Segment Start: Record excerpts

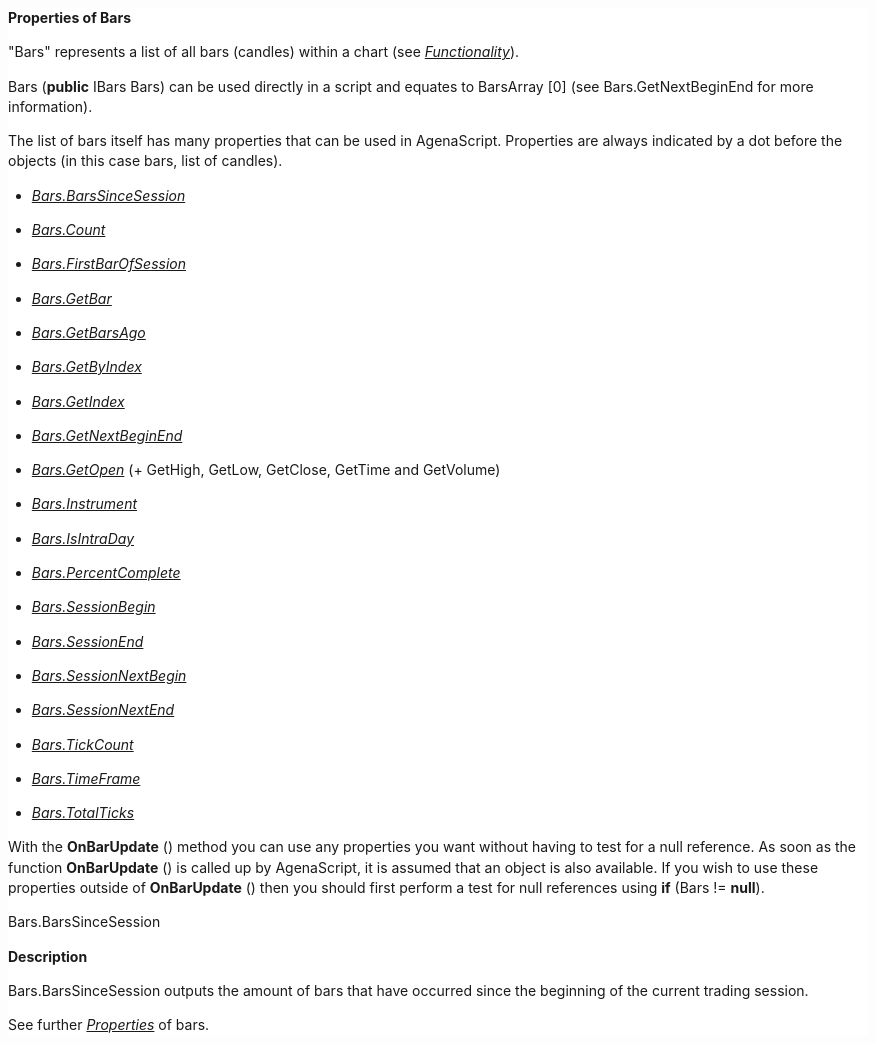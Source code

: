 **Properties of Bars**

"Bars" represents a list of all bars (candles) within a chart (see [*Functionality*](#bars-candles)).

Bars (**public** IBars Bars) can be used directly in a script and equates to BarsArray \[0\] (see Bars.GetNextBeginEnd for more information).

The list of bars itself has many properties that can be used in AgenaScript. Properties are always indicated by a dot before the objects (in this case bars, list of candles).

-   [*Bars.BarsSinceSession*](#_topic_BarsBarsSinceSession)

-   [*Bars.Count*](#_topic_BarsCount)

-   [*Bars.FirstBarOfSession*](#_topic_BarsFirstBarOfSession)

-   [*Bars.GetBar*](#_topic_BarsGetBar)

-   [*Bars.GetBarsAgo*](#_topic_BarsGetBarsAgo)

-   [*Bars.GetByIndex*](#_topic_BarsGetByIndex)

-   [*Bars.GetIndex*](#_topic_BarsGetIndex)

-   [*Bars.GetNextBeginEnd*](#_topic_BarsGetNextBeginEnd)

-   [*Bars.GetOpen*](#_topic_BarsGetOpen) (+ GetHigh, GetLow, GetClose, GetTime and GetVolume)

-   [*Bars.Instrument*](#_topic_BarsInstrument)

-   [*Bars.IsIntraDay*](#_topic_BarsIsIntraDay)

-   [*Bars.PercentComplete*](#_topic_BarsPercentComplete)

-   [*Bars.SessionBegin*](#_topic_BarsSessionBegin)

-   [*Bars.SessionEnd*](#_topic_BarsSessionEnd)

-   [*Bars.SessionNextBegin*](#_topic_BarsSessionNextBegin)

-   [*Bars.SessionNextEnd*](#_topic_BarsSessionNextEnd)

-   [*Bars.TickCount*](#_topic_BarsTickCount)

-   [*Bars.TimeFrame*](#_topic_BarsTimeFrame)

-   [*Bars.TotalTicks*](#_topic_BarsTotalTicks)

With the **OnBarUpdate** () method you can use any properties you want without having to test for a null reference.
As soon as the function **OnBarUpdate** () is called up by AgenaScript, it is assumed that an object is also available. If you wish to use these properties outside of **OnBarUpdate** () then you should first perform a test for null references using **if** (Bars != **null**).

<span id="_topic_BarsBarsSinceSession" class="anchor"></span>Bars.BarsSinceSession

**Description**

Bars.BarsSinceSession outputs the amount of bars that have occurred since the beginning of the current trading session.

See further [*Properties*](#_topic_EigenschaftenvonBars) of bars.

Segment End: Record excerpts
Segment Start: Record excerpts

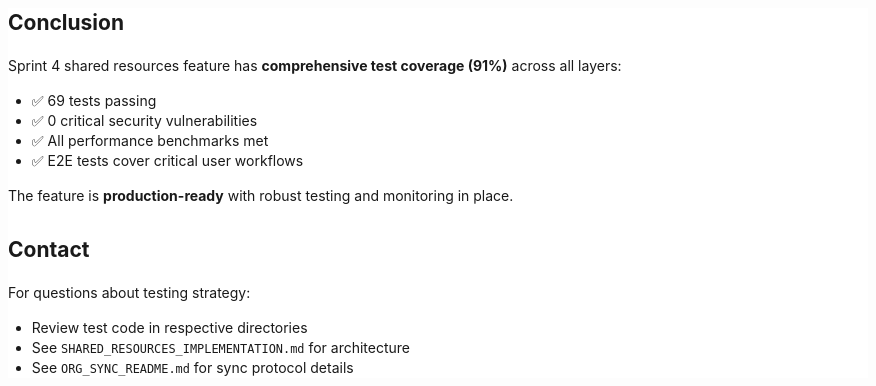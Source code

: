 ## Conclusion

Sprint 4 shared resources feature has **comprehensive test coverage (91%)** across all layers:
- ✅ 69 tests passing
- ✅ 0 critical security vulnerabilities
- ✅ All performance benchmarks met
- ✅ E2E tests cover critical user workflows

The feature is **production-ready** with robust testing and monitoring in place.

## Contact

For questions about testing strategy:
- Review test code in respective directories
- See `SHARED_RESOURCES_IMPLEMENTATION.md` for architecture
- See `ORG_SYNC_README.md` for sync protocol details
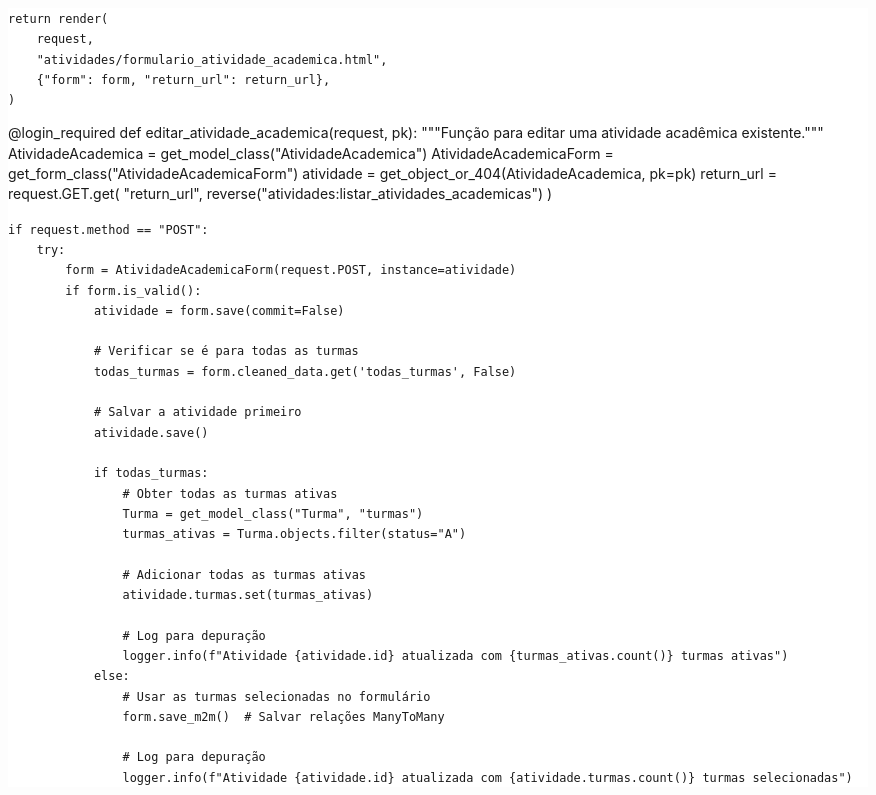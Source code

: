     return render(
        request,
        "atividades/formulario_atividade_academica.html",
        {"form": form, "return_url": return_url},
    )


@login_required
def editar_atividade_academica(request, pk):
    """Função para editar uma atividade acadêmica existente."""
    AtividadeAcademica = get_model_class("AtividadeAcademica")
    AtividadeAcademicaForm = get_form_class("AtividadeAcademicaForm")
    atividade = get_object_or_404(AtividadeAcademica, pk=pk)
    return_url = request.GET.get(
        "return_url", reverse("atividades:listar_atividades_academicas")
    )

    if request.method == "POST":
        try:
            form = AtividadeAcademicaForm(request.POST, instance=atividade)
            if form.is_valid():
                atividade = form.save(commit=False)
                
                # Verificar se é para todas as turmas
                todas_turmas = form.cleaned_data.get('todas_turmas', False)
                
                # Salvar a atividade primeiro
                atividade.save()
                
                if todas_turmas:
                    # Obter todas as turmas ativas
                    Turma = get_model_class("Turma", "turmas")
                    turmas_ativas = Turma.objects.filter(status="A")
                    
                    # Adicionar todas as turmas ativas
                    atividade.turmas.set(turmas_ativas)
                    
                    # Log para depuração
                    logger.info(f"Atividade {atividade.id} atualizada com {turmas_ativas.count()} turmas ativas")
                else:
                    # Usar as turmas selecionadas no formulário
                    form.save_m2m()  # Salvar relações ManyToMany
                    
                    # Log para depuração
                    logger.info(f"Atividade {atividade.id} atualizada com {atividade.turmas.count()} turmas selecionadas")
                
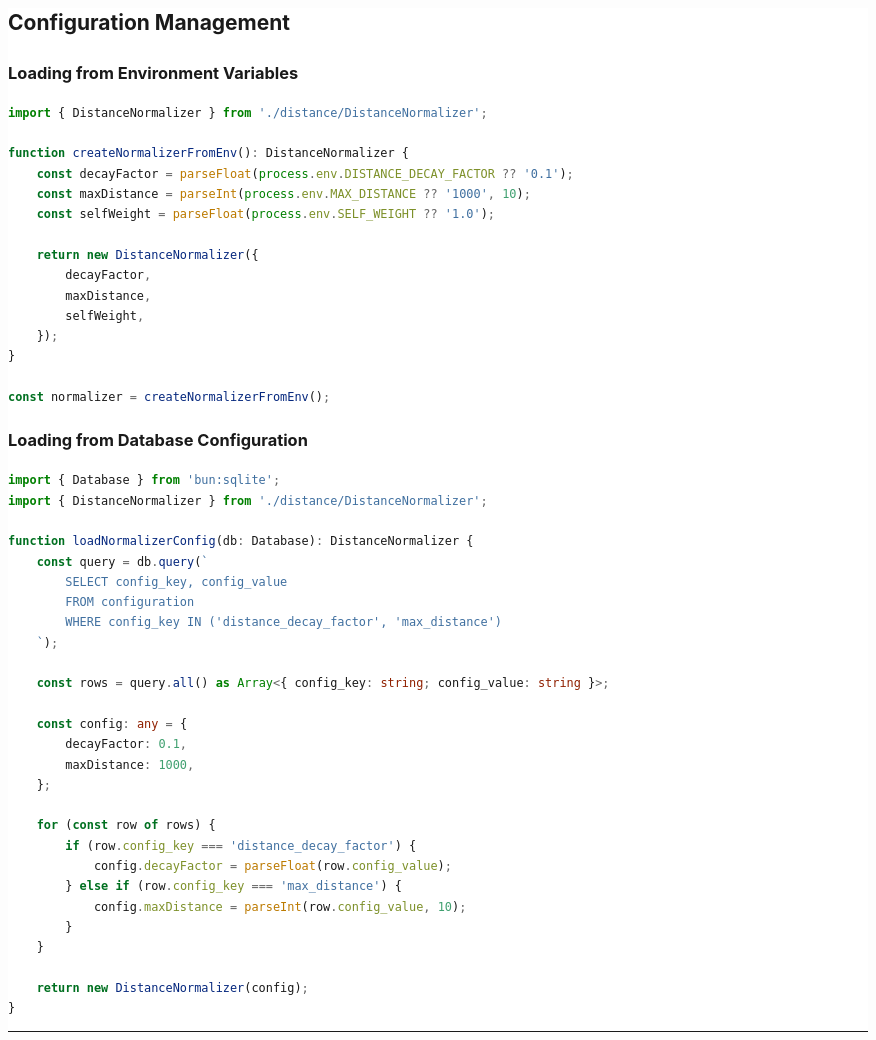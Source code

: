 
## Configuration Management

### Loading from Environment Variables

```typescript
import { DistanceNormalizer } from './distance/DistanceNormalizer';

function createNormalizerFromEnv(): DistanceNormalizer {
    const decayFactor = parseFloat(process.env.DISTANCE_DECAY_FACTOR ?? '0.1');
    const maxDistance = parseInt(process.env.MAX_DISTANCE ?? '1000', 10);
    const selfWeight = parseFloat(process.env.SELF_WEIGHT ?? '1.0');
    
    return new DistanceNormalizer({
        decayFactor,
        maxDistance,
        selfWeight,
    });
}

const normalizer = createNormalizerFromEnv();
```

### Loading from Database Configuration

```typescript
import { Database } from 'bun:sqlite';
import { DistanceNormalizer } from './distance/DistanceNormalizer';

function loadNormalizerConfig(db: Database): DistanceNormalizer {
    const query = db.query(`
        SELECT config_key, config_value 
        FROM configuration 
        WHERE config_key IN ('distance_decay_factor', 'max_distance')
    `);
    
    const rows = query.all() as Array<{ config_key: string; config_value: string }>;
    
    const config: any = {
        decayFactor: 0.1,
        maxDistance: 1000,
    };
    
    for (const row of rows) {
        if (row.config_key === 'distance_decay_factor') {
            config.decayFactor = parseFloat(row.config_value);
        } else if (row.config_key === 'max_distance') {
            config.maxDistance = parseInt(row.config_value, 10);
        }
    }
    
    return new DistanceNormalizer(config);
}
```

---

Segment End: Record excerpts

Write out exactly the lines above between the line with "Bars.BarsSinceSession outputs the" and the line with "See further [*Properties*](#_topic_EigenschaftenvonBars)", inclusive, and nothing beyond them.

Bars.BarsSinceSession outputs the amount of bars that have occurred since the beginning of the current trading session.

See further [*Properties*](#_topic_EigenschaftenvonBars) of bars.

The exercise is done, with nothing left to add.